*Exercise objective*. Please repeat the listing exactly, starting at its first line and stopping after the line that contains "Running the above".

_ _ _

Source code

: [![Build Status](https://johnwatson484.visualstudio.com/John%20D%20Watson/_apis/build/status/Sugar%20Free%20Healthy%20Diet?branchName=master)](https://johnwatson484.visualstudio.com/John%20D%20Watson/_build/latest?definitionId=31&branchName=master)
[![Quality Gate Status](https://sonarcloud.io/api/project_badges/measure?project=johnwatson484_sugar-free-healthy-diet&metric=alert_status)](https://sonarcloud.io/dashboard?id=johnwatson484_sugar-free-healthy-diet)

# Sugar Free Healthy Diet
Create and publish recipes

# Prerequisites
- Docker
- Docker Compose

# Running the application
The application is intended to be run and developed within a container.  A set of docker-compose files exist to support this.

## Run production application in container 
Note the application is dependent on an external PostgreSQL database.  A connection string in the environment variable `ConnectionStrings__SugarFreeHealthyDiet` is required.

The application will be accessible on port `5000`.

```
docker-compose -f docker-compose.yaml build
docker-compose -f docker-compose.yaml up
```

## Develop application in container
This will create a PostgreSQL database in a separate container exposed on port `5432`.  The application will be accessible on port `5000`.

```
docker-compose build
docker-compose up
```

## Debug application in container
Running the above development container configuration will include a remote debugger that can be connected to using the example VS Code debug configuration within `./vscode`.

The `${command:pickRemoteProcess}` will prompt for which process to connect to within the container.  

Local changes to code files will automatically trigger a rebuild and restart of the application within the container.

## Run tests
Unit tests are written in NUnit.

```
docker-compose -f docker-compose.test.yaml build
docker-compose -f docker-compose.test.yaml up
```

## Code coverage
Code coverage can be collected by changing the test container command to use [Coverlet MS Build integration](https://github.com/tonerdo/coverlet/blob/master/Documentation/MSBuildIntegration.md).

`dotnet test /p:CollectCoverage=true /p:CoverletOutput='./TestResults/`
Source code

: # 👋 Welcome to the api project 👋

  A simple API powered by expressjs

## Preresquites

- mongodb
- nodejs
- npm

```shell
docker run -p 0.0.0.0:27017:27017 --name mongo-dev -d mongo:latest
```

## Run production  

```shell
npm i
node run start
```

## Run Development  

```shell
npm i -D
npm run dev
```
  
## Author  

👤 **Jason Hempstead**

_ _ _

*Finished exercise*.
Source code

: [![Build Status](https://johnwatson484.visualstudio.com/John%20D%20Watson/_apis/build/status/Sugar%20Free%20Healthy%20Diet?branchName=master)](https://johnwatson484.visualstudio.com/John%20D%20Watson/_build/latest?definitionId=31&branchName=master)
[![Quality Gate Status](https://sonarcloud.io/api/project_badges/measure?project=johnwatson484_sugar-free-healthy-diet&metric=alert_status)](https://sonarcloud.io/dashboard?id=johnwatson484_sugar-free-healthy-diet)

# Sugar Free Healthy Diet
Create and publish recipes

# Prerequisites
- Docker
- Docker Compose

# Running the application
The application is intended to be run and developed within a container.  A set of docker-compose files exist to support this.

## Run production application in container 
Note the application is dependent on an external PostgreSQL database.  A connection string in the environment variable `ConnectionStrings__SugarFreeHealthyDiet` is required.

The application will be accessible on port `5000`.

```
docker-compose -f docker-compose.yaml build
docker-compose -f docker-compose.yaml up
```

## Develop application in container
This will create a PostgreSQL database in a separate container exposed on port `5432`.  The application will be accessible on port `5000`.

```
docker-compose build
docker-compose up
```

## Debug application in container
Running the above development container configuration will include a remote debugger that can be connected to using the example VS Code debug configuration within `./vscode`.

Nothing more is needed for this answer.